Thinking about you all tonight man. Not really a regular praying man myself so I am not sure how much it would help, but i sent one up anyway.

My oldest came down with what the doc thought was meningitis at about 2 years old. Totally freaked us out. Turned out to be a bladder infection from a bubble bath but still scared the hell out of us.

Remember - kids are pretty resilient. Our parents probably handled everything at home and we're still alive.


----------



## Mattuk (Oct 16, 2010)

I wish you the very best Jason, I'm sure he's in good hands and all will turn out just fine. Your family will be in my thoughts.


----------



## bones44 (Jan 7, 2011)

Hope he gets better soon and they find out what's wrong. It's that lovely time of the year when the kids go back to school. Prayers sent.


----------



## On a call (Mar 3, 2010)

I remember my daughter going through the same thing, long ago. Scared the tar out of me.

So yes Praying for him, for you both and for the Dr.'s.

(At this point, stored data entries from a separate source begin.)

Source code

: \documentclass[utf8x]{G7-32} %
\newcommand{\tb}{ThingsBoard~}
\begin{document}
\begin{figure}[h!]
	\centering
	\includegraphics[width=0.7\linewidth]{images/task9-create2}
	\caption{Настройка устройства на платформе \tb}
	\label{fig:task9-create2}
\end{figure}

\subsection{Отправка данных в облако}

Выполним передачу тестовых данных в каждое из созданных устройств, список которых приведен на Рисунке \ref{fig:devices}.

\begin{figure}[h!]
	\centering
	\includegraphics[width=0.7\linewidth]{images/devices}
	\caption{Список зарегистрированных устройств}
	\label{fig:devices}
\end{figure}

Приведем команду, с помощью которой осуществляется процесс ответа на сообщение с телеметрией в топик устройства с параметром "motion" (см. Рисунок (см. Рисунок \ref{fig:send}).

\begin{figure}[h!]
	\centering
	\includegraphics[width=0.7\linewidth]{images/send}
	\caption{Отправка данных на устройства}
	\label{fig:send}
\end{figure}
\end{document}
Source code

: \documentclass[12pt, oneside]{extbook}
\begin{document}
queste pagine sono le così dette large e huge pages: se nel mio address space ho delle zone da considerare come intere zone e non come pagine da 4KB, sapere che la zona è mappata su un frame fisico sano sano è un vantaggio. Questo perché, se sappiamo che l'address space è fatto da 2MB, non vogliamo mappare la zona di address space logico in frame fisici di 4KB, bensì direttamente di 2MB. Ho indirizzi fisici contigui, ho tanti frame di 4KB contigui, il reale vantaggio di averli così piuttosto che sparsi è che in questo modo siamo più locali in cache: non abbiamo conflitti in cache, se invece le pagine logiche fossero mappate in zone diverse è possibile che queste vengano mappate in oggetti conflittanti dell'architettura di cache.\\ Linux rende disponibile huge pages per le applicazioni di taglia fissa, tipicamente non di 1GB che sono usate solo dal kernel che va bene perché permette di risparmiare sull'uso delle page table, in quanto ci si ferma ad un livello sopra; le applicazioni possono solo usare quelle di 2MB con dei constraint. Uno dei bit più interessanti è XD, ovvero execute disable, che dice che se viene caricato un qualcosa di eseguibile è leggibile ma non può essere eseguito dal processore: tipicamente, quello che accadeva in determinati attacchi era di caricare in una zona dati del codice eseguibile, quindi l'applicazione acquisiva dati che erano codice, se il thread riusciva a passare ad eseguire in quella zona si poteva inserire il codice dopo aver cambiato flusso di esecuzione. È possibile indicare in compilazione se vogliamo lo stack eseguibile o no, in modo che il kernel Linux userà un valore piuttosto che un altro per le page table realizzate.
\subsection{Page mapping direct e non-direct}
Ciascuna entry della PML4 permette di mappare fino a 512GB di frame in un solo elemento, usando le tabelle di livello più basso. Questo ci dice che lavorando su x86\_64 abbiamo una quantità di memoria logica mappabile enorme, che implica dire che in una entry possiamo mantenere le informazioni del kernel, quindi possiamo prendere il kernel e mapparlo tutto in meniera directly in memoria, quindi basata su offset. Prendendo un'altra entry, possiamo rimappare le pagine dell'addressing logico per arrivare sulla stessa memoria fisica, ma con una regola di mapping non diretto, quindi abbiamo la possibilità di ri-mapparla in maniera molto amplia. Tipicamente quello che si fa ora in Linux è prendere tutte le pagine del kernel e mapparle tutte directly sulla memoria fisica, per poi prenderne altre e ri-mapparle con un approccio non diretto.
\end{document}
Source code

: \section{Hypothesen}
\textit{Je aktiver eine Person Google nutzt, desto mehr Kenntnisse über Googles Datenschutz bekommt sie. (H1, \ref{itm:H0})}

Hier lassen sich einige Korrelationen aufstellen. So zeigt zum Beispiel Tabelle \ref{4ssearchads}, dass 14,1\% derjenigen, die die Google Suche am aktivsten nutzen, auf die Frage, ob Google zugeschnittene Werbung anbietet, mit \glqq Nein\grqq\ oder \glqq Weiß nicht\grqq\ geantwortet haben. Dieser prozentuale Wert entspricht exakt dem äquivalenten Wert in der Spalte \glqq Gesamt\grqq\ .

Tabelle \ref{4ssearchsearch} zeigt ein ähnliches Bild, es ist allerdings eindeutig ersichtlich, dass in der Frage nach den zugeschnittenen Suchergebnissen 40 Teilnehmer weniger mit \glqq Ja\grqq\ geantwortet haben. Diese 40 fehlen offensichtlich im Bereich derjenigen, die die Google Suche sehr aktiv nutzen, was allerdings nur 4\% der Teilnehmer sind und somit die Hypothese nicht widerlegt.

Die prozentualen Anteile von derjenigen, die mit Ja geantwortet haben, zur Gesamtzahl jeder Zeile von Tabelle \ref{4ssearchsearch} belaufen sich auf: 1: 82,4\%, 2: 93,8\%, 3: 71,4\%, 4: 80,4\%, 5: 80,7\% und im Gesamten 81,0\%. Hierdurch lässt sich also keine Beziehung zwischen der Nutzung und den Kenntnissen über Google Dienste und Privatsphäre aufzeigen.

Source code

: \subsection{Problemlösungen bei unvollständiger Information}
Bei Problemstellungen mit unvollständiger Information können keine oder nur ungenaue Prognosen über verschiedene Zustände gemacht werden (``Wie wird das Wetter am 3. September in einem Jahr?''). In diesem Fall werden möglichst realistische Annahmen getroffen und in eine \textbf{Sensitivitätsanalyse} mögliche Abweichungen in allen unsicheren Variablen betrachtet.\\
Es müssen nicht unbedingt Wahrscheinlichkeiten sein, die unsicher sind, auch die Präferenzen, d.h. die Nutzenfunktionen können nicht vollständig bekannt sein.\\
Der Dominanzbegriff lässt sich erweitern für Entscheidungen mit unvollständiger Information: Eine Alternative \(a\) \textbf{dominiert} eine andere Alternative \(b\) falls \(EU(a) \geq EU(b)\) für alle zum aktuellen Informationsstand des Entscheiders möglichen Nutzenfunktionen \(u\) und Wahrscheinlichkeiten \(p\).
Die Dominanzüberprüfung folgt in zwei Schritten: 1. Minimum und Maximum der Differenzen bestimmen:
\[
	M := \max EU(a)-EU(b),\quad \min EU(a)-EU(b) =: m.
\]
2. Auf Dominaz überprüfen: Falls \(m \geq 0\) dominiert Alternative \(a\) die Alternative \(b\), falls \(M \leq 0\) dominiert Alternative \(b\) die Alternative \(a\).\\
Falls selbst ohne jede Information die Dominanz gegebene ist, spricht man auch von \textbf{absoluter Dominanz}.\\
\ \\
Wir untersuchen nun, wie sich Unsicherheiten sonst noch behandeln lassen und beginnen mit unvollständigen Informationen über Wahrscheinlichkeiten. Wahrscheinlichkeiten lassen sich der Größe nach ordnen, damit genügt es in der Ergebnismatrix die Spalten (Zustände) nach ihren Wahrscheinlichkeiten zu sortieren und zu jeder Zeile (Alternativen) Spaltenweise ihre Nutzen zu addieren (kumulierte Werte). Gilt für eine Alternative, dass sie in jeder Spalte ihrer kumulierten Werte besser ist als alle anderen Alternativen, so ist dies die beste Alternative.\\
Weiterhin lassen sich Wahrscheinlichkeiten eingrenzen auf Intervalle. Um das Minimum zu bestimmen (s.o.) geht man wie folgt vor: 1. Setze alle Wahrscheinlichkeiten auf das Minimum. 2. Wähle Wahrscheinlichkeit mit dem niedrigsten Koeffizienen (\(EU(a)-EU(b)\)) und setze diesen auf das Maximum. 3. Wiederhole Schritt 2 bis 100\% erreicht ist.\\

You are being watched over believe in that.

And Chris, it does count.


----------



## JTKillough (May 4, 2010)

Prayer sent, included you and the wife. Hope he gets better and has a speedy recovery.


----------



## hassell (Feb 9, 2010)

Prayer's also sent from the North.


----------



## bar-d (Feb 3, 2010)

Prayer sent up.


----------



## youngdon (Mar 10, 2010)

Prayers for you and your family Jason. Keep us posted.


----------



## yotehd (Apr 10, 2011)

God bless you and yours prayers sent.


----------



## ReidRH (Feb 1, 2010)

Remember When We are Weakest That is When God is Strongest! Prayers and Blessings sent your way Man!!


----------



## CO204yoter (Aug 9, 2010)

well according to the nurses after the diaper he had this morning they said that it seems like his kidneys are back to normal dang thing weighed 230 grams so i guess he will probably going home today
and thank you all for the prayers they are greatly appreciated

i will update you all when we get home


----------



## youngdon (Mar 10, 2010)

Glad to hear it Jason. You take care of the little one and your family and let us know when you get a chance.


----------



## Mattuk (Oct 16, 2010)

Yes thats very good news.


----------



## HowlinRed (Feb 3, 2011)

Praying for your son and the rest of your family Jason.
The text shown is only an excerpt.